# Opening up lath and plaster, need to tear it all down?



## Thurman (Feb 9, 2009)

I have worked on a number of older homes in my area, having to cut holes into plaster/lath walls. I have used drywall to make repairs but I add some backing to the area where the drywall will go. I have even had to enlarge the opening to get wood into the area so I have something to attach the drywall to. Once attached, finish it out as ususal-although a bit more work there, repaint and all should be well. David


----------



## BigJim (Sep 2, 2008)

From my experiences working with antique homes, removing the plaster is quite a messy job. Be sure to wear a mask as it is very dusty. The plaster is held to the wall with lath. Lath is wooden strips nailed to the studs with a small space between the lath. The plaster is applied to the lath and most times the plaster had horse hair as a reinforcement. 

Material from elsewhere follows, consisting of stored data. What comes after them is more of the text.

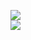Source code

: [![](https://img.shields.io/badge/Made%20With-Github%20Spray-lightgrey.svg?style=for-the-badge&logo=github)](https://github.com/Annihil/github-spray#8239)  
[![](https://i.imgur.com/2DrTn0Z.gif)](https://github.com/Annihil/github-spray)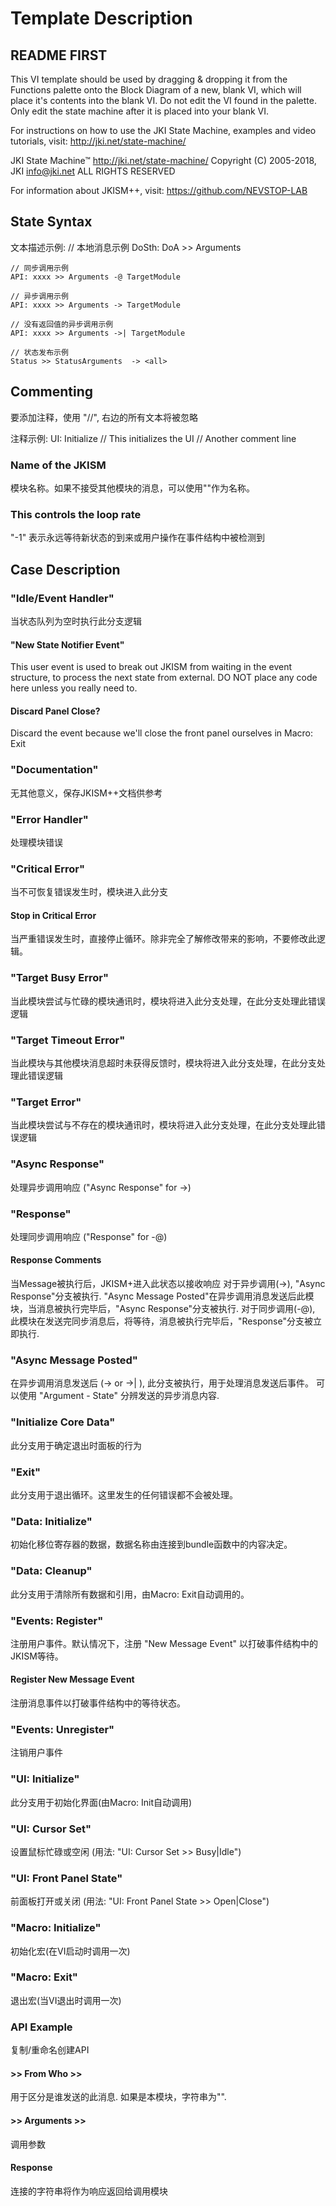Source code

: # Template Description

## README FIRST
This VI template should be used by dragging & dropping it from the Functions palette onto the Block Diagram of a new, blank VI, which will place it's contents into the blank VI.
Do not edit the VI found in the palette.  Only edit the state machine after it is placed into your blank VI.

For instructions on how to use the JKI State Machine, examples and video tutorials, visit: http://jki.net/state-machine/

JKI State Machine™
http://jki.net/state-machine/
Copyright (C) 2005-2018, JKI <info@jki.net>
ALL RIGHTS RESERVED

For information about JKISM++, visit: https://github.com/NEVSTOP-LAB

## State Syntax
文本描述示例:
    // 本地消息示例
    DoSth: DoA >> Arguments

    // 同步调用示例
    API: xxxx >> Arguments -@ TargetModule

    // 异步调用示例
    API: xxxx >> Arguments -> TargetModule

    // 没有返回值的异步调用示例
    API: xxxx >> Arguments ->| TargetModule

    // 状态发布示例
    Status >> StatusArguments  -> <all>


## Commenting
要添加注释，使用 "//", 右边的所有文本将被忽略

注释示例:
UI: Initialize // This initializes the UI
// Another comment line

### Name of the JKISM
模块名称。如果不接受其他模块的消息，可以使用""作为名称。

### This controls the loop rate
"-1" 表示永远等待新状态的到来或用户操作在事件结构中被检测到

## Case Description

### "Idle/Event Handler"
当状态队列为空时执行此分支逻辑

#### "New State Notifier Event"
This user event is used to break out JKISM from waiting in the event structure, to process the next state from external. DO NOT place any code here unless you really need to.


#### Discard Panel Close?
Discard the event because we'll close the front panel ourselves in Macro: Exit


### "Documentation"
无其他意义，保存JKISM++文档供参考


### "Error Handler"
处理模块错误

### "Critical Error"
当不可恢复错误发生时，模块进入此分支

#### Stop in Critical Error
当严重错误发生时，直接停止循环。除非完全了解修改带来的影响，不要修改此逻辑。

### "Target Busy Error"
当此模块尝试与忙碌的模块通讯时，模块将进入此分支处理，在此分支处理此错误逻辑
### "Target Timeout Error"
当此模块与其他模块消息超时未获得反馈时，模块将进入此分支处理，在此分支处理此错误逻辑

### "Target Error"
当此模块尝试与不存在的模块通讯时，模块将进入此分支处理，在此分支处理此错误逻辑

### "Async Response"
处理异步调用响应 ("Async Response" for ->)


### "Response"
处理同步调用响应 ("Response" for -@)


#### Response Comments
当Message被执行后，JKISM+进入此状态以接收响应
    对于异步调用(->), "Async Response"分支被执行. "Async Message Posted"在异步调用消息发送后此模块，当消息被执行完毕后，"Async Response"分支被执行.
    对于同步调用(-@), 此模块在发送完同步消息后，将等待，消息被执行完毕后，"Response"分支被立即执行.

### "Async Message Posted"
在异步调用消息发送后 (-> or ->| ), 此分支被执行，用于处理消息发送后事件。
可以使用 "Argument - State" 分辨发送的异步消息内容.


### "Initialize Core Data"
此分支用于确定退出时面板的行为

### "Exit"
此分支用于退出循环。这里发生的任何错误都不会被处理。

### "Data: Initialize"
初始化移位寄存器的数据，数据名称由连接到bundle函数中的内容决定。

### "Data: Cleanup"
此分支用于清除所有数据和引用，由Macro: Exit自动调用的。

### "Events: Register"
注册用户事件。默认情况下，注册 "New Message Event" 以打破事件结构中的JKISM等待。

#### Register New Message Event
注册消息事件以打破事件结构中的等待状态。

### "Events: Unregister"
注销用户事件

### "UI: Initialize"
此分支用于初始化界面(由Macro: Init自动调用)

### "UI: Cursor Set"
设置鼠标忙碌或空闲
(用法: "UI: Cursor Set >> Busy|Idle")

### "UI: Front Panel State"
前面板打开或关闭
(用法: "UI: Front Panel State >> Open|Close")

### "Macro: Initialize"
初始化宏(在VI启动时调用一次)

### "Macro: Exit"
退出宏(当VI退出时调用一次)

### API Example
复制/重命名创建API

#### >> From Who >>
用于区分是谁发送的此消息. 如果是本模块，字符串为"".


#### >> Arguments >>
调用参数

#### Response
连接的字符串将作为响应返回给调用模块
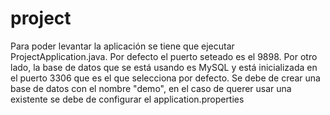 # project

Para poder levantar la aplicación se tiene que ejecutar ProjectApplication.java. Por defecto el puerto seteado es el 9898.
Por otro lado, la base de datos que se está usando es MySQL y está inicializada en el puerto 3306 que es el que selecciona por defecto. Se debe de crear una base de datos con el nombre "demo", en el caso de querer usar una existente se debe de configurar el application.properties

There was never insulation in the walls unless it was added at a later time. If you have to remove the plaster and install drywall there is a chance the studs are not the same dimension so be prepared to make adjustments there, just in case. While you have the walls open it would be a good time to update the electrical.


----------



## 1910NE (Sep 5, 2010)

Plaster walls do not mix well with water. It will take about seven years for the plaster to dry out if it has gotten any significant amount of water in it. If the plaster got wet from the leaking roof, it needs to come out. That's from very recent experience.

Also, from recent experience...unless someone blew insulation in from the outside, you are not likely to find any behind those plaster walls. Also, your exterior walls are most likely to be 2x4 (a full 2x4, not 1.5x3.5) and the interior walls should be 2x3, not including the lathe.


----------